Locate the line that contains "Blockquotes". Retype it and every line after it to the end of the records, exactly, but not the pictures.
DATA EXCERPTS below:
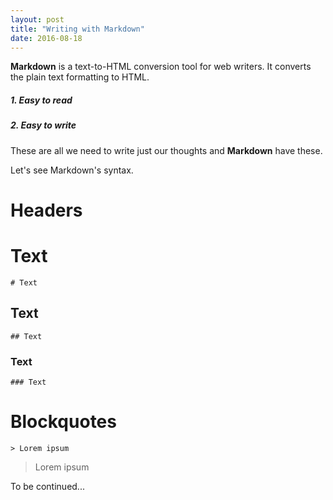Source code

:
 ```yaml
---
layout: post
title: "Writing with Markdown"
date: 2016-08-18
---
```


**Markdown** is a text-to-HTML conversion tool for web writers. 
It converts the plain text formatting to HTML.

##### 1. Easy to read

##### 2. Easy to write 

These are all we need to write just our thoughts and **Markdown** have these.

Let's see Markdown's syntax.

Headers
=======

# Text
	# Text

## Text
	## Text

### Text
	### Text

Blockquotes
===========

	> Lorem ipsum
> Lorem ipsum


To be continued...


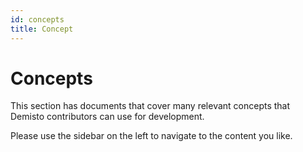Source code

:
 ```yaml
---
id: concepts
title: Concept
---
```


# Concepts

This section has documents that cover many relevant concepts that Demisto contributors can use for development.

Please use the sidebar on the left to navigate to the content you like.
End of DATA EXCERPTS.
• [TASK SOLUTION]:
Blockquotes
===========

	> Lorem ipsum
> Lorem ipsum


To be continued...


Source code

:
 ```yaml
---
id: concepts
title: Concept
---
```


# Concepts

This section has documents that cover many relevant concepts that Demisto contributors can use for development.

Please use the sidebar on the left to navigate to the content you like.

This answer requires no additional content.